## Prompt
Identify every line in the records below that contains the word "reprezentacji", and copy each of those lines.

## Stored data entries
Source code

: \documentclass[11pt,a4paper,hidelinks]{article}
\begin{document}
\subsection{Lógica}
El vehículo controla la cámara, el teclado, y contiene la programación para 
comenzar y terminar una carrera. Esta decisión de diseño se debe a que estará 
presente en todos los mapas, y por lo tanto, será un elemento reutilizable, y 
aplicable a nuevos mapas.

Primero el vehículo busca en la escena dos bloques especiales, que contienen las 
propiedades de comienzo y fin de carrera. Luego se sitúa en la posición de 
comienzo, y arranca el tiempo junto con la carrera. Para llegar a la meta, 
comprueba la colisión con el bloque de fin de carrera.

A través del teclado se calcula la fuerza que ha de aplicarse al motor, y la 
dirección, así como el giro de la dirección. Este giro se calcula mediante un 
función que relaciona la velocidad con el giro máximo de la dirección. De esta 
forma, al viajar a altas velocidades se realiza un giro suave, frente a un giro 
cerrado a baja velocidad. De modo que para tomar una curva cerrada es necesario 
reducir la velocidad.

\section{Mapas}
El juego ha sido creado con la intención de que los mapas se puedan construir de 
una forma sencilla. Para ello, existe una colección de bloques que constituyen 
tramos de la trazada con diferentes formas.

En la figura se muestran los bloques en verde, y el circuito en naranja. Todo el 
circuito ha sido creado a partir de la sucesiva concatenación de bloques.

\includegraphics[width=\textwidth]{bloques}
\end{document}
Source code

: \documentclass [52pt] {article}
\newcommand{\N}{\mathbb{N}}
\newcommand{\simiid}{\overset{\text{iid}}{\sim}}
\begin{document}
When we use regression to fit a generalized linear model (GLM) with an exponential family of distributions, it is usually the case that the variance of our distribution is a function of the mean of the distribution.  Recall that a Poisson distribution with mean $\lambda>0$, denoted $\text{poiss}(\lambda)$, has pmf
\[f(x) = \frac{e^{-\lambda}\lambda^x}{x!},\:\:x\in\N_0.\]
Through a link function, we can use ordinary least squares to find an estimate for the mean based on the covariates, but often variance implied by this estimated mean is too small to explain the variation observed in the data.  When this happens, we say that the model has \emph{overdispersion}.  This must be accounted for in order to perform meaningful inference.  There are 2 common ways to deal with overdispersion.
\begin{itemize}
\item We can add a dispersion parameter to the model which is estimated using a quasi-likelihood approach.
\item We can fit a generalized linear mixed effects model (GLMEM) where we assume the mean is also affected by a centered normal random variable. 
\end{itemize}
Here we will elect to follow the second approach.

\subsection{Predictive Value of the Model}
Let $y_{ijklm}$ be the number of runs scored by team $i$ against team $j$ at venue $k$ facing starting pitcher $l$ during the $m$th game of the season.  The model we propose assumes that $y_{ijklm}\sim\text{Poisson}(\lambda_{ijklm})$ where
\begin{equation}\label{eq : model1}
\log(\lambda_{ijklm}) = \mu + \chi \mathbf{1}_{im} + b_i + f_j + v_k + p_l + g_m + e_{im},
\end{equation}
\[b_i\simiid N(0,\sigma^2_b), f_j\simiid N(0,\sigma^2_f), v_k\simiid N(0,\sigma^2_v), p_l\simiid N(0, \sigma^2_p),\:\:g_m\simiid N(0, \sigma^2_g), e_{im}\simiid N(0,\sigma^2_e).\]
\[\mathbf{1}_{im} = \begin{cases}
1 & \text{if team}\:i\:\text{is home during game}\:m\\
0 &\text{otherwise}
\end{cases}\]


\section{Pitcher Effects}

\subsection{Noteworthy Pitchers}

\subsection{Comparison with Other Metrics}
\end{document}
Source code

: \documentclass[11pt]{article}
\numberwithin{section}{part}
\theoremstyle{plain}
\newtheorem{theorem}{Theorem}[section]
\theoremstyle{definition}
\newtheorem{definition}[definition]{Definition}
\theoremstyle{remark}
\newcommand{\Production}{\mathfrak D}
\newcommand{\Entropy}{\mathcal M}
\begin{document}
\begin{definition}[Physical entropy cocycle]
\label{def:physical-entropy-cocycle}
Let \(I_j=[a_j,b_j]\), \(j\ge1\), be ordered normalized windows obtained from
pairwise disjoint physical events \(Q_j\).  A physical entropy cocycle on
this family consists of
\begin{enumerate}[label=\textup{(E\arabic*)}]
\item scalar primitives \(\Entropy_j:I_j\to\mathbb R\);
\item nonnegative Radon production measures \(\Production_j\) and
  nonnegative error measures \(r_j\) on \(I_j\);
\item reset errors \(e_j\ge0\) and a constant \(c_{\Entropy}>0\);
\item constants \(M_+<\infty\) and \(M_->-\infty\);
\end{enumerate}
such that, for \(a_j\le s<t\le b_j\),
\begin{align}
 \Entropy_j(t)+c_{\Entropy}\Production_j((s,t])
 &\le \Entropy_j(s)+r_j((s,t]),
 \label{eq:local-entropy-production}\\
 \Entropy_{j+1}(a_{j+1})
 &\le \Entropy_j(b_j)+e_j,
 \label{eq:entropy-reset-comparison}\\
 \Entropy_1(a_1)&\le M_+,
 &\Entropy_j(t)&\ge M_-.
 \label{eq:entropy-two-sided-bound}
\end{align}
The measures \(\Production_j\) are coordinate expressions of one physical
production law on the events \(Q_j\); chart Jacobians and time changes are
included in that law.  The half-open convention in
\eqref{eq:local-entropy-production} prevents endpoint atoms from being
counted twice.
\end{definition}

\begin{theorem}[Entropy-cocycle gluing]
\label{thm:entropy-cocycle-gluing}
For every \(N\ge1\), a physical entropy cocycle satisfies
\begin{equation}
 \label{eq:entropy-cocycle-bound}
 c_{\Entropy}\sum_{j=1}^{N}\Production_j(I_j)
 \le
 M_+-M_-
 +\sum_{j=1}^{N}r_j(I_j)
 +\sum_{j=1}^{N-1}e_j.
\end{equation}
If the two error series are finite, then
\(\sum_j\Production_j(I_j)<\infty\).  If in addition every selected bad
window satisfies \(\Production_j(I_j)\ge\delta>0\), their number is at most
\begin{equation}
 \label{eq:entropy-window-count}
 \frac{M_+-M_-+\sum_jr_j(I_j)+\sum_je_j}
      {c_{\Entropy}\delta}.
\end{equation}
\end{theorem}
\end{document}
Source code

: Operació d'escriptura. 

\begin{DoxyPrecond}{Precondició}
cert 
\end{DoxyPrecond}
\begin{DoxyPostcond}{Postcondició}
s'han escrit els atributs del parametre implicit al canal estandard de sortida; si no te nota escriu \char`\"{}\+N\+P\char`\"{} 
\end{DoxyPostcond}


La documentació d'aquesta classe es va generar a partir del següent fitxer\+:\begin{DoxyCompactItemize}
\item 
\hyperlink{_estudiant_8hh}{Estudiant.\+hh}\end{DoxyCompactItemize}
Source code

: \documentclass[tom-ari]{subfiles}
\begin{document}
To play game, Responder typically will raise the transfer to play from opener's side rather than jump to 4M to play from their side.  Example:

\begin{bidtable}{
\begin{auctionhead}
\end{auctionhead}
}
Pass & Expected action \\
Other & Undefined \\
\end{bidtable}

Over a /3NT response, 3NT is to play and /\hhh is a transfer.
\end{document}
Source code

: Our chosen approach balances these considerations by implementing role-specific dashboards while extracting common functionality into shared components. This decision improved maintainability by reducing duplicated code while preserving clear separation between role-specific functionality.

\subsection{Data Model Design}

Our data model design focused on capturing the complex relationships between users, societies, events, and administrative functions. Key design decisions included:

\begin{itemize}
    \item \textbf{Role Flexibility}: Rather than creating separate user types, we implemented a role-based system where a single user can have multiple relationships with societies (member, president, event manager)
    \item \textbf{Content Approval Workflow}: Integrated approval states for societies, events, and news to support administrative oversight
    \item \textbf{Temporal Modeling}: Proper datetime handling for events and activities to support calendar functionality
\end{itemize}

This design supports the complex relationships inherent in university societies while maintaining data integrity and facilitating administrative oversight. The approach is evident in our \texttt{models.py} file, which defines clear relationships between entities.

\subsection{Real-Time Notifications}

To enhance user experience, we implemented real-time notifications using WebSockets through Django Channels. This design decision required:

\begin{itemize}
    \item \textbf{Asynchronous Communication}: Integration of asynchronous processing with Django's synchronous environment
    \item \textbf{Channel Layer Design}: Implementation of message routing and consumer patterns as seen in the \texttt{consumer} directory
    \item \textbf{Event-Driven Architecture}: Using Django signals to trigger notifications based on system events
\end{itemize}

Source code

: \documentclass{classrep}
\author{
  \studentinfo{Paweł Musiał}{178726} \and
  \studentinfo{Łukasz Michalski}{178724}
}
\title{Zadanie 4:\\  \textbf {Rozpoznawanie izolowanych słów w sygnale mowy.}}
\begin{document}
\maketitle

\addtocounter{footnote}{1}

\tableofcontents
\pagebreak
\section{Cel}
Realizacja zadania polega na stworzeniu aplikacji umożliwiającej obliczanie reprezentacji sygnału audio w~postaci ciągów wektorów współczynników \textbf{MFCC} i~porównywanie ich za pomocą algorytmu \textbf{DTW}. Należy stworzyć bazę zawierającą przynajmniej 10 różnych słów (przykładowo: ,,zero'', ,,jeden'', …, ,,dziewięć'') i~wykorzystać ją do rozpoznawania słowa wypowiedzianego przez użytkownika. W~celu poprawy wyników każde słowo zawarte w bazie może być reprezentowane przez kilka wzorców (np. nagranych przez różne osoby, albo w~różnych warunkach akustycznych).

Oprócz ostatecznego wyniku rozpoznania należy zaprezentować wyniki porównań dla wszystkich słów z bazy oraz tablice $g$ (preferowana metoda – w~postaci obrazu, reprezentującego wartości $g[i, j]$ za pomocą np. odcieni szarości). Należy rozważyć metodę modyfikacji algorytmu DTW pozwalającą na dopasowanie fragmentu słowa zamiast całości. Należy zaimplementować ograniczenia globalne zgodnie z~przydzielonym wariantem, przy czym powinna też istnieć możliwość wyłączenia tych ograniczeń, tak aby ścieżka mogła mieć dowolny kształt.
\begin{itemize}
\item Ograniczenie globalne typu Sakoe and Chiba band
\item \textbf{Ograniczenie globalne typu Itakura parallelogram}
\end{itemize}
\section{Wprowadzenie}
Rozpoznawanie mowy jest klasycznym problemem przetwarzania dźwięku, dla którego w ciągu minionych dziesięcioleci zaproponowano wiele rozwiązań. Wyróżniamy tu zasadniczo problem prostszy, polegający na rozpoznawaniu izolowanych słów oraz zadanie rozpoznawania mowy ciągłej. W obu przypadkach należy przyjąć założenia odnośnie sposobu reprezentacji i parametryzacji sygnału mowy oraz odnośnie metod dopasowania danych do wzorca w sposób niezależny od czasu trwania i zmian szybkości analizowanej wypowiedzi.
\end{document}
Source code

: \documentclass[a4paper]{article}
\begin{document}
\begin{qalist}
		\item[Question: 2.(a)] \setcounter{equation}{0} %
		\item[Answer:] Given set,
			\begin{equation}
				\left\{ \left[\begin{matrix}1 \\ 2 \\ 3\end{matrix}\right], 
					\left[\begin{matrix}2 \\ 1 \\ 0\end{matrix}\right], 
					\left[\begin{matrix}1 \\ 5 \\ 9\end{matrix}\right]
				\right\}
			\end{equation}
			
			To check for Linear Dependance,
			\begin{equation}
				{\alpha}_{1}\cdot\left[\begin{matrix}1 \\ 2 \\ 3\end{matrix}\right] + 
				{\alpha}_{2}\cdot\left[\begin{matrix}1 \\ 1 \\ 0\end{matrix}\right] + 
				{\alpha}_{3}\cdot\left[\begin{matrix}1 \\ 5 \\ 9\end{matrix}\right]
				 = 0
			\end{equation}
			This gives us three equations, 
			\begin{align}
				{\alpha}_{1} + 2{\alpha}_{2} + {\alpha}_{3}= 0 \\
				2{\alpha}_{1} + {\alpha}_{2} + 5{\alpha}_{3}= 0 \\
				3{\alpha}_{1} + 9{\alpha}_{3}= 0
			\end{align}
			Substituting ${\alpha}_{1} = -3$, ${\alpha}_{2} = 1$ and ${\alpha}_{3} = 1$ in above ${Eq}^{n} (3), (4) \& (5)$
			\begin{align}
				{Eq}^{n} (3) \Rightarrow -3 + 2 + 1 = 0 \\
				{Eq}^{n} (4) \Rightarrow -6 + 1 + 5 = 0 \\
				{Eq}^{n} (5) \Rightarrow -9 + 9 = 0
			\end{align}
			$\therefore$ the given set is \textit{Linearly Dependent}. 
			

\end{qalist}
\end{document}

## Written answer
Realizacja zadania polega na stworzeniu aplikacji umożliwiającej obliczanie reprezentacji sygnału audio w~postaci ciągów wektorów współczynników \textbf{MFCC} i~porównywanie ich za pomocą algorytmu \textbf{DTW}. Należy stworzyć bazę zawierającą przynajmniej 10 różnych słów (przykładowo: ,,zero'', ,,jeden'', …, ,,dziewięć'') i~wykorzystać ją do rozpoznawania słowa wypowiedzianego przez użytkownika. W~celu poprawy wyników każde słowo zawarte w bazie może być reprezentowane przez kilka wzorców (np. nagranych przez różne osoby, albo w~różnych warunkach akustycznych).
Rozpoznawanie mowy jest klasycznym problemem przetwarzania dźwięku, dla którego w ciągu minionych dziesięcioleci zaproponowano wiele rozwiązań. Wyróżniamy tu zasadniczo problem prostszy, polegający na rozpoznawaniu izolowanych słów oraz zadanie rozpoznawania mowy ciągłej. W obu przypadkach należy przyjąć założenia odnośnie sposobu reprezentacji i parametryzacji sygnału mowy oraz odnośnie metod dopasowania danych do wzorca w sposób niezależny od czasu trwania i zmian szybkości analizowanej wypowiedzi.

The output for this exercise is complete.